* **INSTRUCTIONS TO FOLLOW**
Count the lines below in which "google" appears, then give that number by itself.

======== DATA FOR ANALYSIS

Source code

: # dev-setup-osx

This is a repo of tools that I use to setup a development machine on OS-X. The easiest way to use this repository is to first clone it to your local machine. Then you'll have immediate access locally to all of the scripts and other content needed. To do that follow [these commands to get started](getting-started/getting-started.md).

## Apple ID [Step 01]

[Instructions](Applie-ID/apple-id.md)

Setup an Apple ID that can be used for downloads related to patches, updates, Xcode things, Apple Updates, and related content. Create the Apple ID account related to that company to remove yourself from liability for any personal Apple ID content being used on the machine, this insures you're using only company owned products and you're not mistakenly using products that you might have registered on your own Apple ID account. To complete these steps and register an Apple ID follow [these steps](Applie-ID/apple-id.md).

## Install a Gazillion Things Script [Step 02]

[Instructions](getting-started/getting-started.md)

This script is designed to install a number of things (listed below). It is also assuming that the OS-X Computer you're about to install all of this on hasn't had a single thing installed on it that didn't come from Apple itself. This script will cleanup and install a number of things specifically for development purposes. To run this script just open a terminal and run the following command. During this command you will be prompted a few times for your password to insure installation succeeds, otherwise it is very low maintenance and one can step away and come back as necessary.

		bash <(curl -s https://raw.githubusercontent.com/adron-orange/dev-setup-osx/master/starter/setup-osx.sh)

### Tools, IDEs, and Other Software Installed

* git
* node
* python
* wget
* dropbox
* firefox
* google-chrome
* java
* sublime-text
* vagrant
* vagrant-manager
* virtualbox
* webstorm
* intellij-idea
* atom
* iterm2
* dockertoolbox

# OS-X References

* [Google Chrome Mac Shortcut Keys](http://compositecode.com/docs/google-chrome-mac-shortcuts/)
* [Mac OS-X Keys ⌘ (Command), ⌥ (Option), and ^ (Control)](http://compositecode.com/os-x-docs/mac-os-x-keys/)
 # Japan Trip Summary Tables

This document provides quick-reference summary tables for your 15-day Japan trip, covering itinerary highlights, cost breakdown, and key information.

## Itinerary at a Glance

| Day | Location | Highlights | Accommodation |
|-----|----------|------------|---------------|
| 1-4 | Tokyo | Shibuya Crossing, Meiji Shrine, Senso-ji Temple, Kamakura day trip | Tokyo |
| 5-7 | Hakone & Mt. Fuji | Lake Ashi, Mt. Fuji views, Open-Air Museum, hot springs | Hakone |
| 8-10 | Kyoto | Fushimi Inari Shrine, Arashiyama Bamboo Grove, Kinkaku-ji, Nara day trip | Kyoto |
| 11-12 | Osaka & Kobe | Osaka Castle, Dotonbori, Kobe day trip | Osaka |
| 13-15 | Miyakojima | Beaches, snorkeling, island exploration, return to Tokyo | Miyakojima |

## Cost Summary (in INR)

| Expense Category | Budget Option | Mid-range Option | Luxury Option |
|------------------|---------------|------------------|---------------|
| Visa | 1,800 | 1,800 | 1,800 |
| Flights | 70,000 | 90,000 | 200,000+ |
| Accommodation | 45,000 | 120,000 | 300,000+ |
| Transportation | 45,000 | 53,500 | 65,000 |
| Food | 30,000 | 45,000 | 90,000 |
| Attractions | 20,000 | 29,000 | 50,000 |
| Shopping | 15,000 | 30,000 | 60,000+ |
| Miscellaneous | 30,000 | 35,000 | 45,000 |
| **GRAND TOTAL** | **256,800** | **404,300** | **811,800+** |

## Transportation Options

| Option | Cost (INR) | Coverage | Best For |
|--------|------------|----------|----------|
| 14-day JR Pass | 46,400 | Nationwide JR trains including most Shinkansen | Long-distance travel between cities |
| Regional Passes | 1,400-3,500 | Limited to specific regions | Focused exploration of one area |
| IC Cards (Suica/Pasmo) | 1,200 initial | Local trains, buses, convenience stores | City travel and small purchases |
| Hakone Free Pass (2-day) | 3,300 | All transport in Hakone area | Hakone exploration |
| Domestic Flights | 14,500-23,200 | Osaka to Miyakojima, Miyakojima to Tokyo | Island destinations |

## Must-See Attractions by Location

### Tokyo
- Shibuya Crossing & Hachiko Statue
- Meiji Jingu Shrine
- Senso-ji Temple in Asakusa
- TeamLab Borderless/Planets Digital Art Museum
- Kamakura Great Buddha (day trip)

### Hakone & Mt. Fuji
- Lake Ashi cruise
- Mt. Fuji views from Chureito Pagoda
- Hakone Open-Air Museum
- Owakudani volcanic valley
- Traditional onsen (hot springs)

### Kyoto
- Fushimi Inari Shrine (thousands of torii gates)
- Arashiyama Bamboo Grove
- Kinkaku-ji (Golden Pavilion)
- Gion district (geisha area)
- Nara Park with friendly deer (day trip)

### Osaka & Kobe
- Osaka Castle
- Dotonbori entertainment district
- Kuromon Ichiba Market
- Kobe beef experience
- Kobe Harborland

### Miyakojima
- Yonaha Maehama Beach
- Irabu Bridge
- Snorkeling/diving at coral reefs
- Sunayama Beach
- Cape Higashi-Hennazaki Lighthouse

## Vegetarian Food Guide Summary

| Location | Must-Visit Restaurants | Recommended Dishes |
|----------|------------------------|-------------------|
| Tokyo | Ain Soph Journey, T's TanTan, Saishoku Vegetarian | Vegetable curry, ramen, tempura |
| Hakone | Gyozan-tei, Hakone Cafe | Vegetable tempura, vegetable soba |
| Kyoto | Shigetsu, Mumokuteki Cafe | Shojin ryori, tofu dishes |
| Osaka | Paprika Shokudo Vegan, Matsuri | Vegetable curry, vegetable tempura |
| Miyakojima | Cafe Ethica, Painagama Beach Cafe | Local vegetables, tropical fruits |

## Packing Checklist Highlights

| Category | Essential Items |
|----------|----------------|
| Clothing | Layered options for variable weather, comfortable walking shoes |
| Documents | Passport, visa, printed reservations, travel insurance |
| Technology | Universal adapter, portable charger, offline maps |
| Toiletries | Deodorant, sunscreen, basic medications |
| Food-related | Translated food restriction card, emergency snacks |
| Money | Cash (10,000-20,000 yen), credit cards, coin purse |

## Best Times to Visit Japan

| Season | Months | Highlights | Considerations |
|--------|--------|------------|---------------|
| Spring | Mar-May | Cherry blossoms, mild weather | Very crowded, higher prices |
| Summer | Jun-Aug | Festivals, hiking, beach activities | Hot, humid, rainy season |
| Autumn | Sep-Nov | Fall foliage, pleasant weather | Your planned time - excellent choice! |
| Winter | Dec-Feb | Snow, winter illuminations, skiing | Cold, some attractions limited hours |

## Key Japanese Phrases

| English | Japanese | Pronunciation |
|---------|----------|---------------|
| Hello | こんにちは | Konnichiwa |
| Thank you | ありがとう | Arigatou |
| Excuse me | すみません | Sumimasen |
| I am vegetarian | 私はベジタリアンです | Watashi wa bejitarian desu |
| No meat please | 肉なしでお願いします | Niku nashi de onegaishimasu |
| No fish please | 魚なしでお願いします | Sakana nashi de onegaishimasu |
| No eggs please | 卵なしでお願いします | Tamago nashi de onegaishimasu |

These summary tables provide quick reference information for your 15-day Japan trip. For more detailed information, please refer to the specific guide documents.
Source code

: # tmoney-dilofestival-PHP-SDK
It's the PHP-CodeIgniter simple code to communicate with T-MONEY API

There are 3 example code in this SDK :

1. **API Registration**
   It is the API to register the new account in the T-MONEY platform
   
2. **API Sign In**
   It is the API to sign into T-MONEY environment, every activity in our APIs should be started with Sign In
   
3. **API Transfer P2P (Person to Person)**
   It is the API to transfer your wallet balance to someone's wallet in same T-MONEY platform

================
======== DATA FOR ANALYSIS

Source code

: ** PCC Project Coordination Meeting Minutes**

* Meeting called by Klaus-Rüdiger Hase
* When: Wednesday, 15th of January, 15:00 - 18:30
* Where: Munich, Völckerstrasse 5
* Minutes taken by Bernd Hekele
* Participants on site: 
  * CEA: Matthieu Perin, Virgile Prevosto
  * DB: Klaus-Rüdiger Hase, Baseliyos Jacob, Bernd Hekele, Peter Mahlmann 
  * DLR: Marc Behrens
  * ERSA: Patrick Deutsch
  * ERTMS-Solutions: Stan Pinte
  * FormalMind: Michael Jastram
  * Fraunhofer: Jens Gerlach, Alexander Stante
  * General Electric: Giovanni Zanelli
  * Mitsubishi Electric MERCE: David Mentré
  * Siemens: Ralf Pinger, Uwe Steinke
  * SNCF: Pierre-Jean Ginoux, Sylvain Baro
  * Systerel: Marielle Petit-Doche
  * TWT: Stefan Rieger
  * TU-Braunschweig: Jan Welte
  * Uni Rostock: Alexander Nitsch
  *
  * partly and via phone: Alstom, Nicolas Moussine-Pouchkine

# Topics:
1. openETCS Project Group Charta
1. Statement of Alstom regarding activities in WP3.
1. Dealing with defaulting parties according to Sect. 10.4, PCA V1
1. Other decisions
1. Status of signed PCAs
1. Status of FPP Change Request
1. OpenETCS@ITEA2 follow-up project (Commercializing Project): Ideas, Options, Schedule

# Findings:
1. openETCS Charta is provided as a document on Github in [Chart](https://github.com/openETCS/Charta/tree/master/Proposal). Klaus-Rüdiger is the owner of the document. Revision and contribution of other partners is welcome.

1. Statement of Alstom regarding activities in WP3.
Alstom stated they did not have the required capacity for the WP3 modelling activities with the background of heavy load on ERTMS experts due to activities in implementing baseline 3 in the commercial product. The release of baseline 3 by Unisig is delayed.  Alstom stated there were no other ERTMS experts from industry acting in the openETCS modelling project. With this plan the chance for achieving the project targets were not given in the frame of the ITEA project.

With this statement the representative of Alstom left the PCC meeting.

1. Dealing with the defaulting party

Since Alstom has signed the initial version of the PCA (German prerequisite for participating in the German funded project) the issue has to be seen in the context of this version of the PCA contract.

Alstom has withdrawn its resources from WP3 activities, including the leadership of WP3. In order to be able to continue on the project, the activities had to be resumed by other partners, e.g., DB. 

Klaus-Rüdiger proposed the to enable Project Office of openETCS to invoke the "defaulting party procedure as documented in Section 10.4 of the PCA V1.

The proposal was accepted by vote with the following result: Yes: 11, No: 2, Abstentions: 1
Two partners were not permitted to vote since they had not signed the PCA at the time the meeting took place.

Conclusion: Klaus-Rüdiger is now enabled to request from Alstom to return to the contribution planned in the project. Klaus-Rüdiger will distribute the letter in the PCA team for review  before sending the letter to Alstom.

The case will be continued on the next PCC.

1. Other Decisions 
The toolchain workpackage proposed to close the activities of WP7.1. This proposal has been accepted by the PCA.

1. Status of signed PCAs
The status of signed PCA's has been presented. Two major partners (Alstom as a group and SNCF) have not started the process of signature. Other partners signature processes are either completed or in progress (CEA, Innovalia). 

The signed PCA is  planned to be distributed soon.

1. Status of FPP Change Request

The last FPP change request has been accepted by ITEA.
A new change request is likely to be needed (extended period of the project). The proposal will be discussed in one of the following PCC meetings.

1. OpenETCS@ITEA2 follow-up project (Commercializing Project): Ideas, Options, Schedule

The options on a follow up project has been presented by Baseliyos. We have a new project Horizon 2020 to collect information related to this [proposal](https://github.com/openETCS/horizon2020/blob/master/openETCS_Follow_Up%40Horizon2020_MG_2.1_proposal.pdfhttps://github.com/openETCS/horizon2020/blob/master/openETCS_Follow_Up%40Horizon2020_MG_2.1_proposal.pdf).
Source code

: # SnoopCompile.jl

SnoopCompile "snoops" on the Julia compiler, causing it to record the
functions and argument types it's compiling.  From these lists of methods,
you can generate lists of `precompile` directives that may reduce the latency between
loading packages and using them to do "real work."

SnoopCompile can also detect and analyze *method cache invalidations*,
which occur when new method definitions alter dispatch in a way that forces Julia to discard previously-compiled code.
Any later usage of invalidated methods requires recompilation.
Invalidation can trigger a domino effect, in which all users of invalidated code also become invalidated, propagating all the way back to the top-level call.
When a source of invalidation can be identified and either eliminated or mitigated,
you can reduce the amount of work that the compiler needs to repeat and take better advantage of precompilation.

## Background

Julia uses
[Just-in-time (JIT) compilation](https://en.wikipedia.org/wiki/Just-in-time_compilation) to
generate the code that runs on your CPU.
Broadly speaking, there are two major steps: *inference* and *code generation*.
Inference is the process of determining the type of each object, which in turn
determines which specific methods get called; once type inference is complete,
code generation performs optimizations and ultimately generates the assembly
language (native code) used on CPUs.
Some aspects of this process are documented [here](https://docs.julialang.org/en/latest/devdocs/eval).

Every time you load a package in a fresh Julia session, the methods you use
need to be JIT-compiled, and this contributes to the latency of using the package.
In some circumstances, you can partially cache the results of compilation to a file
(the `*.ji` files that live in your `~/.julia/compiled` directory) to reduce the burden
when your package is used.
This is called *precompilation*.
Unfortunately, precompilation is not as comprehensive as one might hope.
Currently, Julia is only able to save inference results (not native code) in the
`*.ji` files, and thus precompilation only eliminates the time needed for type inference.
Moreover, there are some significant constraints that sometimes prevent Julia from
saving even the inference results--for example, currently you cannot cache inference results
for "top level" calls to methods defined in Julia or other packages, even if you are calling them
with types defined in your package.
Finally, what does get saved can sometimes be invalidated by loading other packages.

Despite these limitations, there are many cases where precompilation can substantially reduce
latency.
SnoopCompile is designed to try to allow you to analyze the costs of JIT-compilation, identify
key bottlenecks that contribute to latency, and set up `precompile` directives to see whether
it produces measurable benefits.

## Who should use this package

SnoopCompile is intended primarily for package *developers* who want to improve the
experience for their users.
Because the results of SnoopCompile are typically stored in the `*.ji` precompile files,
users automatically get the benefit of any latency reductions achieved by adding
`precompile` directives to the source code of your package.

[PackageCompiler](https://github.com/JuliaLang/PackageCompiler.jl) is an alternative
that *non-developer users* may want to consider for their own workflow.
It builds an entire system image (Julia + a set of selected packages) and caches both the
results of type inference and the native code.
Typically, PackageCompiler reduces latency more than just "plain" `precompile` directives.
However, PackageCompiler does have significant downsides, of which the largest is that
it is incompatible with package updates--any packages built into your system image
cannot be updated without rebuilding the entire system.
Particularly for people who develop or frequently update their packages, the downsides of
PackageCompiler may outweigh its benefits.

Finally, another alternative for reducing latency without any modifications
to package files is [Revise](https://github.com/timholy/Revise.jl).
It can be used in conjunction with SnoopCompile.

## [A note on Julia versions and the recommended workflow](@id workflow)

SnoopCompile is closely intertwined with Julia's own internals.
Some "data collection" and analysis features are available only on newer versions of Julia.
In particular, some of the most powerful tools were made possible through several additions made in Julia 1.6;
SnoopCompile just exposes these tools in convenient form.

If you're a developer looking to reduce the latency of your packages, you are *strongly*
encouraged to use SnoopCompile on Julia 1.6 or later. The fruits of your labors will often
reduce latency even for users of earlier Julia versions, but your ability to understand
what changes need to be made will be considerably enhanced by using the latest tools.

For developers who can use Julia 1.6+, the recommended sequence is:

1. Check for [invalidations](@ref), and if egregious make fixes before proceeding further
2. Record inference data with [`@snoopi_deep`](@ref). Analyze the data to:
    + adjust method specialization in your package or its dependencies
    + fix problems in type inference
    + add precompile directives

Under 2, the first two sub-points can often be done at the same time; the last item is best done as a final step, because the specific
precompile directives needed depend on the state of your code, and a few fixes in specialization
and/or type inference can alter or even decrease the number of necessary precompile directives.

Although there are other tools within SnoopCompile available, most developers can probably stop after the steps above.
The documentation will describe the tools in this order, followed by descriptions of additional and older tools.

================
======== DATA FOR ANALYSIS

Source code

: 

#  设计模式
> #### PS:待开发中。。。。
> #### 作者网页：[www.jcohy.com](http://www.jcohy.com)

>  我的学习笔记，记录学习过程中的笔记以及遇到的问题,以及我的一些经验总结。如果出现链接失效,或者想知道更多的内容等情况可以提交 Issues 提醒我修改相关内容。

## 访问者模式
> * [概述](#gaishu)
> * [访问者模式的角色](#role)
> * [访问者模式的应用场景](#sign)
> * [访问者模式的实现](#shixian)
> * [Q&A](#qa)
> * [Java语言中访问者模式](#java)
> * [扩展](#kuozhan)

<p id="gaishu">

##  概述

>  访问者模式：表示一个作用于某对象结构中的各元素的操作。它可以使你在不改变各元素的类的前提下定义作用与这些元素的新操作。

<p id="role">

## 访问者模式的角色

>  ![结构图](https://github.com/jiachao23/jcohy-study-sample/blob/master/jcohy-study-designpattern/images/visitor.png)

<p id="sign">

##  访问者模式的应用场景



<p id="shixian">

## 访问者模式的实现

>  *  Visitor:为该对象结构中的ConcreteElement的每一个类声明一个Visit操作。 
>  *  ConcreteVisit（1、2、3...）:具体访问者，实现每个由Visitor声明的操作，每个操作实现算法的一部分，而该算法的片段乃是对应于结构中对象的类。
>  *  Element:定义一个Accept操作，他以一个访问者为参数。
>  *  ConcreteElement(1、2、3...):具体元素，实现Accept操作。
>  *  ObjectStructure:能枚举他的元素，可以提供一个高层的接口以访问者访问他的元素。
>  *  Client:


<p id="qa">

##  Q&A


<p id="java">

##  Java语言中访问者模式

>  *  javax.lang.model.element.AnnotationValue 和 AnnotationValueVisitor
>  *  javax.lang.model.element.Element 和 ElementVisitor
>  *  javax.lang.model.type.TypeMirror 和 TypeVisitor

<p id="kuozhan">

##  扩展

================

* **EXERCISE OUTPUT**
2